Rendered images with source text:
<<<<

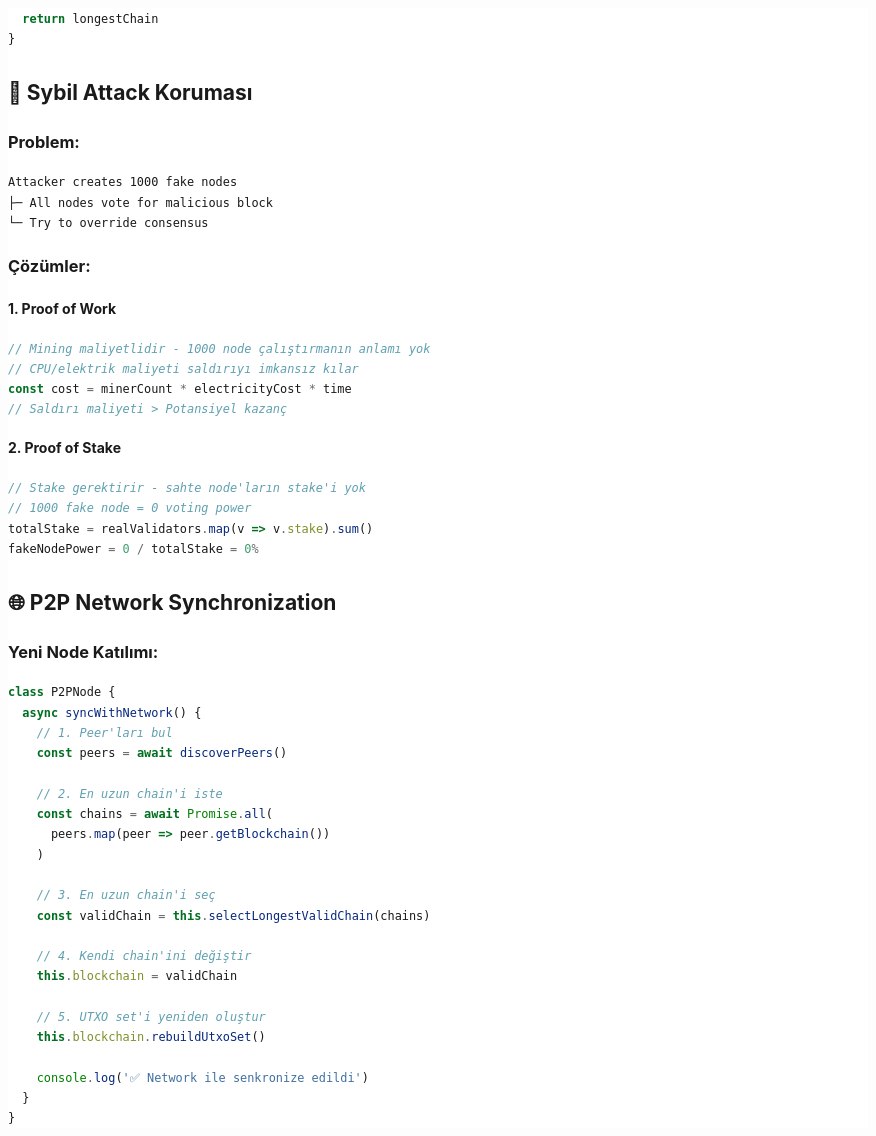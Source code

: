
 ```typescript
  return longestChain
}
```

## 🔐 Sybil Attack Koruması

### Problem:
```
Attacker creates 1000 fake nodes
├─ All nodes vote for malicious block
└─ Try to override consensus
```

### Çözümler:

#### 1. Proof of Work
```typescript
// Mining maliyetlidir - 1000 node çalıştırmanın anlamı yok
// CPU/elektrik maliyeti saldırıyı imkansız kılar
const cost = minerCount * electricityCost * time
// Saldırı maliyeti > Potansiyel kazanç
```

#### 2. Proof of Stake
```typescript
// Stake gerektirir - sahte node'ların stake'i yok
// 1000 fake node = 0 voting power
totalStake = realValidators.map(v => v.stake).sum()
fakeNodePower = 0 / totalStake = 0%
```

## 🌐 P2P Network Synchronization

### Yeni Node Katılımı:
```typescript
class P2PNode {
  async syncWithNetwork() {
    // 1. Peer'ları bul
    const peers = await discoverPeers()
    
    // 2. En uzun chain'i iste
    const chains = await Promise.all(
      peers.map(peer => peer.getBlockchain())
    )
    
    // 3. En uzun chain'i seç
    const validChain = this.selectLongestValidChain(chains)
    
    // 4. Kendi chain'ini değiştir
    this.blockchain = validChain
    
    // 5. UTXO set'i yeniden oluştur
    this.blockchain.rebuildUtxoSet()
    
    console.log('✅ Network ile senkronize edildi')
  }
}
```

>>>>
<<<<

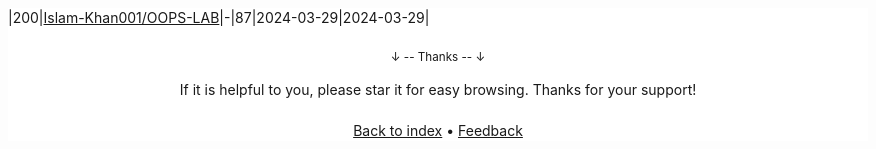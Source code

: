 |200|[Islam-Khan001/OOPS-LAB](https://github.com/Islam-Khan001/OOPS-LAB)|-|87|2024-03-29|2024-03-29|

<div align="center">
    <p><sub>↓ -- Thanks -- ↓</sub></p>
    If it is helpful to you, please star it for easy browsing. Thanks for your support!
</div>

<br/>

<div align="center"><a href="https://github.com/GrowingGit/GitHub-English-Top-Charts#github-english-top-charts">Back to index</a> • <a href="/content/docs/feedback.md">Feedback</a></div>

>>>>

Action item >>
Search the entries above for the string "const". Copy each line that holds it.

Task result >>
const cost = minerCount * electricityCost * time
    const peers = await discoverPeers()
    const chains = await Promise.all(
    const validChain = this.selectLongestValidChain(chains)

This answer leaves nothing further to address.